## Exercise:
Search the entries below for the word "specification" and copy every line where it appears.
----------
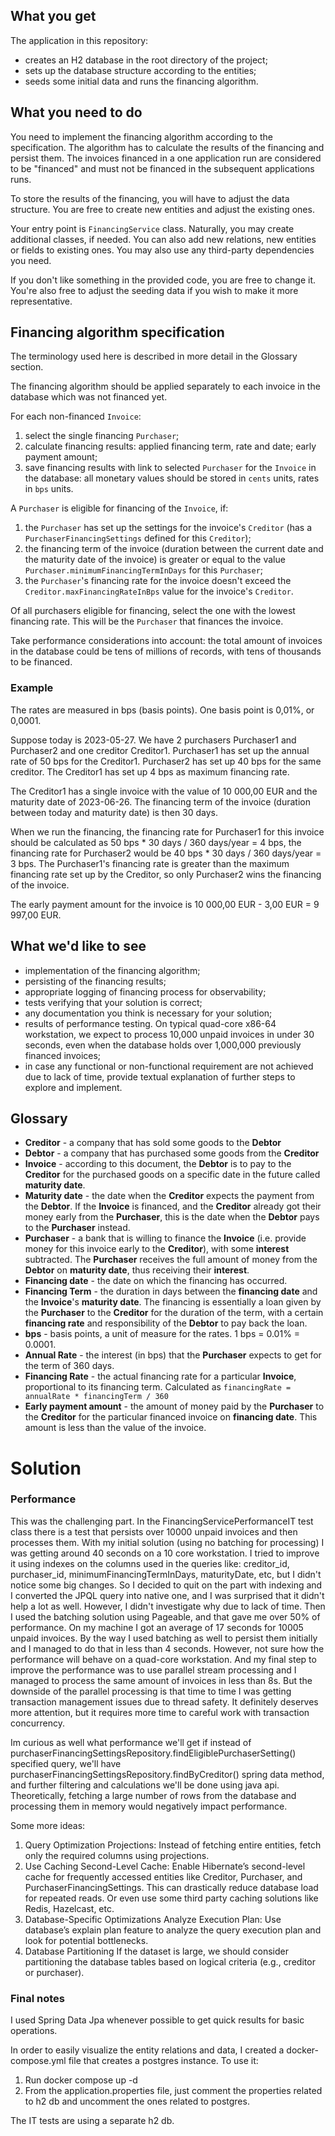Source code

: ## What you get

The application in this repository: 
* creates an H2 database in the root directory of the project;
* sets up the database structure according to the entities;
* seeds some initial data and runs the financing algorithm.

## What you need to do

You need to implement the financing algorithm according to the specification. The algorithm has to
calculate the results of the financing and persist them. The invoices financed in a one application run are considered 
to be "financed" and must not be financed in the subsequent applications runs. 

To store the results of the financing, you will have to adjust the data structure. You are free to create 
new entities and adjust the existing ones.

Your entry point is `FinancingService` class. Naturally, you may create additional
classes, if needed. You can also add new relations, new entities or fields to existing ones. You may also 
use any third-party dependencies you need. 

If you don't like something in the provided code, you are free to change it. You're also free to adjust the
seeding data if you wish to make it more representative.

## Financing algorithm specification

The terminology used here is described in more detail in the Glossary section.

The financing algorithm should be applied separately to each invoice in the database which was not financed yet.

For each non-financed `Invoice`:
1. select the single financing `Purchaser`;
2. calculate financing results: applied financing term, rate and date; early payment amount; 
3. save financing results with link to selected `Purchaser` for the `Invoice` in the database: 
 all monetary values should be stored in `cents` units, rates in `bps` units.

A `Purchaser` is eligible for financing of the `Invoice`, if:
1. the `Purchaser` has set up the settings for the invoice's `Creditor` (has a `PurchaserFinancingSettings` 
  defined for this `Creditor`);
2. the financing term of the invoice (duration between the current date and the maturity date of the invoice) 
  is greater or equal to the value `Purchaser.minimumFinancingTermInDays` for this `Purchaser`;
3. the `Purchaser`'s financing rate for the invoice doesn't exceed the `Creditor.maxFinancingRateInBps` value 
  for the invoice's `Creditor`. 

Of all purchasers eligible for financing, select the one with the lowest financing rate. This will be the 
`Purchaser` that finances the invoice.

Take performance considerations into account: the total amount of invoices in the database could be 
tens of millions of records, with tens of thousands to be financed.

### Example

The rates are measured in bps (basis points). One basis point is 0,01%, or 0,0001.

Suppose today is 2023-05-27. We have 2 purchasers Purchaser1 and Purchaser2 and one creditor Creditor1.
Purchaser1 has set up the annual rate of 50 bps for the Creditor1. Purchaser2 has set up 40 bps for the same creditor.
The Creditor1 has set up 4 bps as maximum financing rate.

The Creditor1 has a single invoice with the value of 10 000,00 EUR and the maturity date of 2023-06-26. 
The financing term of the invoice (duration between today and maturity date) is then 30 days. 

When we run the financing, the financing rate for Purchaser1 for this invoice should be calculated as 
50 bps * 30 days / 360 days/year = 4 bps, the financing rate for Purchaser2 would be 
40 bps * 30 days / 360 days/year = 3 bps. The Purchaser1's financing rate is greater than the maximum financing
rate set up by the Creditor, so only Purchaser2 wins the financing of the invoice.

The early payment amount for the invoice is 10 000,00 EUR - 3,00 EUR = 9 997,00 EUR.

## What we'd like to see

* implementation of the financing algorithm; 
* persisting of the financing results;
* appropriate logging of financing process for observability;
* tests verifying that your solution is correct;
* any documentation you think is necessary for your solution;
* results of performance testing. On typical quad-core x86-64 workstation, we expect to process 10,000 unpaid invoices 
 in under 30 seconds, even when the database holds over 1,000,000 previously financed invoices;
* in case any functional or non-functional requirement are not achieved due to lack of time, 
 provide textual explanation of further steps to explore and implement.

## Glossary

* **Creditor** - a company that has sold some goods to the **Debtor**
* **Debtor** - a company that has purchased some goods from the **Creditor**
* **Invoice** - according to this document, the **Debtor** is to pay to the **Creditor** for the purchased goods 
  on a specific date in the future called **maturity date**.  
* **Maturity date** - the date when the **Creditor** expects the payment from the **Debtor**. If the **Invoice**
is financed, and the **Creditor** already got their money early from the **Purchaser**, this is the date when
  the **Debtor** pays to the **Purchaser** instead.
* **Purchaser** - a bank that is willing to finance the **Invoice** (i.e. provide money for this invoice early 
  to the **Creditor**), with some **interest** subtracted. The **Purchaser** receives the full amount of money 
  from the **Debtor** on **maturity date**, thus receiving their **interest**.  
* **Financing date** - the date on which the financing has occurred.  
* **Financing Term** - the duration in days between the **financing date** and the **Invoice**'s
  **maturity date**. The financing is essentially a loan given by the **Purchaser** to the **Creditor** for the 
  duration of the term, with a certain **financing rate** and responsibility of the **Debtor** to pay back the loan.
* **bps** - basis points, a unit of measure for the rates. 1 bps = 0.01% = 0.0001.
* **Annual Rate** - the interest (in bps) that the **Purchaser** expects to get for the term of 360 days.
* **Financing Rate** - the actual financing rate for a particular **Invoice**, proportional to its financing term. 
  Calculated as `financingRate = annualRate * financingTerm / 360`
* **Early payment amount** - the amount of money paid by the **Purchaser** to the **Creditor** for the particular
financed invoice on **financing date**. This amount is less than the value of the invoice.

# Solution


### Performance
This was the challenging part. In the FinancingServicePerformanceIT test class there is a test that persists over 10000
unpaid invoices and then processes them. With my initial solution (using no batching for processing) I was getting around
40 seconds on a 10 core workstation. I tried to improve it using indexes on the columns used in the queries like: 
creditor_id, purchaser_id, minimumFinancingTermInDays, maturityDate, etc, but I didn't notice some big changes.
So I decided to quit on the part with indexing and I converted the JPQL query into native one, and I was surprised that
it didn't help a lot as well. However, I didn't investigate why due to lack of time.
Then I used the batching solution using Pageable, and that gave me over 50% of performance. On my machine I got an average
of 17 seconds for 10005 unpaid invoices. By the way I used batching as well to persist them initially and I managed to do that
in less than 4 seconds. However, not sure how the performance will behave on a quad-core workstation.
And my final step to improve the performance was to use parallel stream processing and I managed to process the same
amount of invoices in less than 8s. But the downside of the parallel processing is that time to time I was getting
transaction management issues due to thread safety. It definitely deserves more attention, but it requires
more time to careful work with transaction concurrency.

Im curious as well what performance we'll get if instead of purchaserFinancingSettingsRepository.findEligiblePurchaserSetting()
specified query, we'll have purchaserFinancingSettingsRepository.findByCreditor() spring data method, and further
filtering and calculations we'll be done using java api. Theoretically, fetching a large number of rows from the database
and processing them in memory would negatively impact performance.

Some more ideas:
1. Query Optimization
   Projections: Instead of fetching entire entities, fetch only the required columns using projections.
2. Use Caching
   Second-Level Cache: Enable Hibernate’s second-level cache for frequently accessed entities like Creditor, Purchaser,
   and PurchaserFinancingSettings. This can drastically reduce database load for repeated reads.
   Or even use some third party caching solutions like Redis, Hazelcast, etc.
3. Database-Specific Optimizations
   Analyze Execution Plan: Use database’s explain plan feature to analyze the query execution plan and look for potential bottlenecks.
4. Database Partitioning
   If the dataset is large, we should consider partitioning the database tables based on logical criteria (e.g., creditor or purchaser).

### Final notes
I used Spring Data Jpa whenever possible to get quick results for basic operations.

In order to easily visualize the entity relations and data, I created a docker-compose.yml file that creates a postgres
instance.
To use it:
1. Run  docker compose up -d
2. From the application.properties file, just comment the properties related to h2 db and uncomment the ones related to postgres.

The IT tests are using a separate h2 db.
----------
## Answer section:
You need to implement the financing algorithm according to the specification. The algorithm has to
## Financing algorithm specification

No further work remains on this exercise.